Task prompt
An exact copy of the entries below is required, with all pictures removed.

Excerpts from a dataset
════

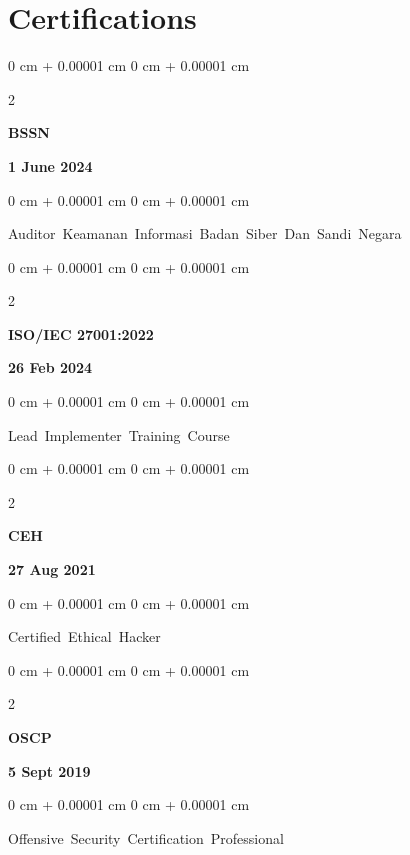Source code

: \documentclass[10pt, letterpaper]{article}
\newenvironment{onecolentry}{
    \begin{adjustwidth}{
        0 cm + 0.00001 cm
    }{
        0 cm + 0.00001 cm
    }
}{
    \end{adjustwidth}
} %
\newenvironment{twocolentry}[2][]{
    \onecolentry
    \def\secondColumn{#2}
    \setcolumnwidth{\fill, 4.5 cm}
    \begin{paracol}{2}
}{
    \switchcolumn \raggedleft \secondColumn
    \end{paracol}
    \endonecolentry
} %
\begin{document}
    
    \section{Certifications}
     \vspace{0.35 cm}
      \begin{samepage}
    	\begin{twocolentry}{\textbf{1 June 2024}}
    		\textbf{BSSN }
    	\end{twocolentry}
    	
    	\vspace{0.10 cm}
    	
    	\begin{onecolentry}
    		\mbox{Auditor Keamanan Informasi  Badan Siber Dan Sandi Negara} \end{onecolentry}
    \end{samepage}
    
     \vspace{0.20 cm}
    \begin{samepage}
    	\begin{twocolentry}{\textbf{26 Feb 2024}}
    		\textbf{ISO/IEC 27001:2022}
    	\end{twocolentry}
    	
    	\vspace{0.10 cm}
    	
    	\begin{onecolentry}
    		\mbox{Lead Implementer Training Course} \end{onecolentry}
    \end{samepage}
    
		 \vspace{0.20 cm}
	     \begin{samepage}
		\begin{twocolentry}{\textbf{27 Aug 2021}}
			\textbf{CEH}
		\end{twocolentry}
		
		\vspace{0.10 cm}
		
		\begin{onecolentry}
			\mbox{Certified Ethical Hacker} \end{onecolentry}
	\end{samepage}


          \vspace{0.20 cm}
        \begin{samepage}
            \begin{twocolentry}{\textbf{5 Sept 2019}}
                \textbf{OSCP}
            \end{twocolentry}

            \vspace{0.10 cm}
            
            \begin{onecolentry}
\mbox{Offensive Security Certification Professional} \end{onecolentry}
        \end{samepage}
\end{document}
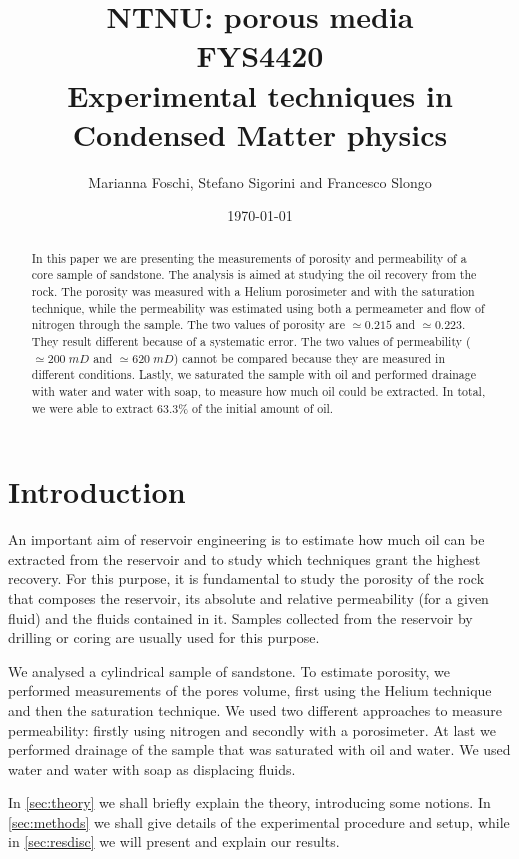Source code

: \documentclass[10pt, a4paper]{amsart}
\title[NTNU: porous media]{NTNU: porous media\\\hrulefill\;\;FYS4420\;\;\hrulefill\\
Experimental techniques in Condensed Matter physics}
\author[Foschi, Sigorini \& Slongo]{Marianna Foschi, Stefano Sigorini and Francesco Slongo}
\date{\today}
\begin{document}
\onehalfspacing

\begin{titlepage}
\begin{abstract}
    In this paper we are presenting the measurements of porosity and permeability of a core sample of sandstone. The analysis is aimed at studying the oil recovery from the rock. The porosity was measured with a Helium porosimeter and with the saturation technique, while the permeability was estimated using both a permeameter and flow of nitrogen through the sample. The two values of porosity are $\simeq0.215$ and $\simeq0.223$. They result different because of a systematic error. The two values of permeability ($\simeq 200\;mD$ and $\simeq620\;mD$) cannot be compared because they are measured in different conditions. Lastly, we saturated the sample with oil and performed drainage with water and water with soap, to measure how much oil could be extracted. In total, we were able to extract $63.3\%$ of the initial amount of oil.
\end{abstract}
\maketitle
\end{titlepage}

\section{Introduction}

An important aim of reservoir engineering is to estimate how much oil can be extracted from the reservoir and to study which techniques grant the highest recovery. For this purpose, it is fundamental to study the porosity of the rock that composes the reservoir, its absolute and relative permeability (for a given fluid) and the fluids contained in it. Samples collected from the reservoir by drilling or coring are usually used for this purpose.

We analysed a cylindrical sample of sandstone. To estimate porosity, we performed measurements of the pores volume, first using the Helium technique and then the saturation technique. We used two different approaches to measure permeability: firstly using nitrogen and secondly with a porosimeter. At last we performed drainage of the sample that was saturated with oil and water. We used water and water with soap as displacing fluids.

In \cref{sec:theory} we shall briefly explain the theory, introducing some notions. In \cref{sec:methods} we shall give details of the experimental procedure and setup, while in \cref{sec:resdisc} we will present and explain our results.
\end{document}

════

Answer for the task
Source code

: \documentclass[10pt, letterpaper]{article}
\newenvironment{onecolentry}{
    \begin{adjustwidth}{
        0 cm + 0.00001 cm
    }{
        0 cm + 0.00001 cm
    }
}{
    \end{adjustwidth}
} %
\newenvironment{twocolentry}[2][]{
    \onecolentry
    \def\secondColumn{#2}
    \setcolumnwidth{\fill, 4.5 cm}
    \begin{paracol}{2}
}{
    \switchcolumn \raggedleft \secondColumn
    \end{paracol}
    \endonecolentry
} %
\begin{document}
    
    \section{Certifications}
     \vspace{0.35 cm}
      \begin{samepage}
    	\begin{twocolentry}{\textbf{1 June 2024}}
    		\textbf{BSSN }
    	\end{twocolentry}
    	
    	\vspace{0.10 cm}
    	
    	\begin{onecolentry}
    		\mbox{Auditor Keamanan Informasi  Badan Siber Dan Sandi Negara} \end{onecolentry}
    \end{samepage}
    
     \vspace{0.20 cm}
    \begin{samepage}
    	\begin{twocolentry}{\textbf{26 Feb 2024}}
    		\textbf{ISO/IEC 27001:2022}
    	\end{twocolentry}
    	
    	\vspace{0.10 cm}
    	
    	\begin{onecolentry}
    		\mbox{Lead Implementer Training Course} \end{onecolentry}
    \end{samepage}
    
		 \vspace{0.20 cm}
	     \begin{samepage}
		\begin{twocolentry}{\textbf{27 Aug 2021}}
			\textbf{CEH}
		\end{twocolentry}
		
		\vspace{0.10 cm}
		
		\begin{onecolentry}
			\mbox{Certified Ethical Hacker} \end{onecolentry}
	\end{samepage}


          \vspace{0.20 cm}
        \begin{samepage}
            \begin{twocolentry}{\textbf{5 Sept 2019}}
                \textbf{OSCP}
            \end{twocolentry}

            \vspace{0.10 cm}
            
            \begin{onecolentry}
\mbox{Offensive Security Certification Professional} \end{onecolentry}
        \end{samepage}
\end{document}
Source code

: \documentclass[10pt, a4paper]{amsart}
\title[NTNU: porous media]{NTNU: porous media\\\hrulefill\;\;FYS4420\;\;\hrulefill\\
Experimental techniques in Condensed Matter physics}
\author[Foschi, Sigorini \& Slongo]{Marianna Foschi, Stefano Sigorini and Francesco Slongo}
\date{\today}
\begin{document}
\onehalfspacing

\begin{titlepage}
\begin{abstract}
    In this paper we are presenting the measurements of porosity and permeability of a core sample of sandstone. The analysis is aimed at studying the oil recovery from the rock. The porosity was measured with a Helium porosimeter and with the saturation technique, while the permeability was estimated using both a permeameter and flow of nitrogen through the sample. The two values of porosity are $\simeq0.215$ and $\simeq0.223$. They result different because of a systematic error. The two values of permeability ($\simeq 200\;mD$ and $\simeq620\;mD$) cannot be compared because they are measured in different conditions. Lastly, we saturated the sample with oil and performed drainage with water and water with soap, to measure how much oil could be extracted. In total, we were able to extract $63.3\%$ of the initial amount of oil.
\end{abstract}
\maketitle
\end{titlepage}

\section{Introduction}

An important aim of reservoir engineering is to estimate how much oil can be extracted from the reservoir and to study which techniques grant the highest recovery. For this purpose, it is fundamental to study the porosity of the rock that composes the reservoir, its absolute and relative permeability (for a given fluid) and the fluids contained in it. Samples collected from the reservoir by drilling or coring are usually used for this purpose.

We analysed a cylindrical sample of sandstone. To estimate porosity, we performed measurements of the pores volume, first using the Helium technique and then the saturation technique. We used two different approaches to measure permeability: firstly using nitrogen and secondly with a porosimeter. At last we performed drainage of the sample that was saturated with oil and water. We used water and water with soap as displacing fluids.

In \cref{sec:theory} we shall briefly explain the theory, introducing some notions. In \cref{sec:methods} we shall give details of the experimental procedure and setup, while in \cref{sec:resdisc} we will present and explain our results.
\end{document}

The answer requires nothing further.